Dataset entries

────────────────

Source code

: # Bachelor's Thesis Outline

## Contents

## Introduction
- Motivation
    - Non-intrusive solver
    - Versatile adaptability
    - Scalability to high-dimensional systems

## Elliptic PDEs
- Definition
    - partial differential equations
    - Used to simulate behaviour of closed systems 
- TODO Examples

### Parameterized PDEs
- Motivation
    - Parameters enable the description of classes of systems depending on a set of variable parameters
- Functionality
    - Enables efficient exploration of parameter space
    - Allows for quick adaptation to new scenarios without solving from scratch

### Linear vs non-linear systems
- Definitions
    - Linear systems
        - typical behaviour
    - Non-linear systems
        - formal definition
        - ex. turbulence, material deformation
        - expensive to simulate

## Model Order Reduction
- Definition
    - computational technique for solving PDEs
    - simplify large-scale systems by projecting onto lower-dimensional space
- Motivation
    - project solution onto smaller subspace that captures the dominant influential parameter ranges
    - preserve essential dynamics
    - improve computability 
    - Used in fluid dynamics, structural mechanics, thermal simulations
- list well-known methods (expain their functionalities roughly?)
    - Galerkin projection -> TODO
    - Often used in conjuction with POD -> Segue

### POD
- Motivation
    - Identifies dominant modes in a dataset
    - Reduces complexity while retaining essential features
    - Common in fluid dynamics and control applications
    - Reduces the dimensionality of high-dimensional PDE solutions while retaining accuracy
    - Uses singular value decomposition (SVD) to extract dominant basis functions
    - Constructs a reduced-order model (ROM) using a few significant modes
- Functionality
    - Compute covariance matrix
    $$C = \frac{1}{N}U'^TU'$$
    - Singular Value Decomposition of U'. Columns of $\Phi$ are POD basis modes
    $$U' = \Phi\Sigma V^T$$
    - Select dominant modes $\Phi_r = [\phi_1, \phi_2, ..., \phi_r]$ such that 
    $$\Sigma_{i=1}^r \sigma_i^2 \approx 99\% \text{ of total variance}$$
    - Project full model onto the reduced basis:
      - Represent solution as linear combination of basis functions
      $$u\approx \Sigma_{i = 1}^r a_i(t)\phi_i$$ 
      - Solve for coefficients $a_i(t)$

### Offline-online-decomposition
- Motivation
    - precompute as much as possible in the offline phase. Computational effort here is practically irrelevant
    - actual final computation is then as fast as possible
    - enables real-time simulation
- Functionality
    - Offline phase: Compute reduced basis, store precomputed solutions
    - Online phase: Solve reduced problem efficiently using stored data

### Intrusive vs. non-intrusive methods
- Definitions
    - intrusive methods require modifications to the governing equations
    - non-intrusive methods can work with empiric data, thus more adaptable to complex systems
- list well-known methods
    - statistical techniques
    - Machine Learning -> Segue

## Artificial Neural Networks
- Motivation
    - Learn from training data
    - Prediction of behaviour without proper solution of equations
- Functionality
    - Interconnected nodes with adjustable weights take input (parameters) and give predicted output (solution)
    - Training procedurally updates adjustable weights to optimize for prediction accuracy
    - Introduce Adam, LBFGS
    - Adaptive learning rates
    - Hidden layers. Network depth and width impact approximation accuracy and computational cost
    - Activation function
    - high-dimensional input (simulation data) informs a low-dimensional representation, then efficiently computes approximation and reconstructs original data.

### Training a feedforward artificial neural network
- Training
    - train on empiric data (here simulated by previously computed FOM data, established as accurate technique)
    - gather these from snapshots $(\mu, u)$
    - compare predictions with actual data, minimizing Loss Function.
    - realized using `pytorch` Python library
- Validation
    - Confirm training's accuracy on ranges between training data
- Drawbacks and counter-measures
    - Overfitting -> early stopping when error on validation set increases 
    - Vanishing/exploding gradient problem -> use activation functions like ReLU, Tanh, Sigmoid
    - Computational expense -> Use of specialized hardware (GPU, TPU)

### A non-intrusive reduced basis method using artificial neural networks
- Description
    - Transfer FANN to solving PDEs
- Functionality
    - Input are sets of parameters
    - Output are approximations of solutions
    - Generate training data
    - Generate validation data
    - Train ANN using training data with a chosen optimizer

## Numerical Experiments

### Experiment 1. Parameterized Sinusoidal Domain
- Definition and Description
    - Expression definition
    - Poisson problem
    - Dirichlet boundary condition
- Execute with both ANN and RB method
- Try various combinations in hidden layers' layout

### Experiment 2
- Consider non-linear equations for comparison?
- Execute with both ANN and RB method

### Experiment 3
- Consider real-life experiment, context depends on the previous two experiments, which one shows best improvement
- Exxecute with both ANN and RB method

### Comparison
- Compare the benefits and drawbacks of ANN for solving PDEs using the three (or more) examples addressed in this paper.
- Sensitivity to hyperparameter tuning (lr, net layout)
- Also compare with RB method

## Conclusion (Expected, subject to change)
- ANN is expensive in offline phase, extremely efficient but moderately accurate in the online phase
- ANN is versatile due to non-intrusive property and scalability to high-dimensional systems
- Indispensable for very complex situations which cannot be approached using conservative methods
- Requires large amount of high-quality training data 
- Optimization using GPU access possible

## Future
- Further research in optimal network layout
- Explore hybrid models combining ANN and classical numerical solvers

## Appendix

────────────────

## [EXERCISE DETAILS]
Repeat word for word the lines above that run from the line containing "- Consider non-linear" through the line containing "### Comparison", both ends included, and nothing else.

## [SOLUTION FOR THIS EXERCISE]
- Consider non-linear equations for comparison?
- Execute with both ANN and RB method

### Experiment 3
- Consider real-life experiment, context depends on the previous two experiments, which one shows best improvement
- Exxecute with both ANN and RB method

### Comparison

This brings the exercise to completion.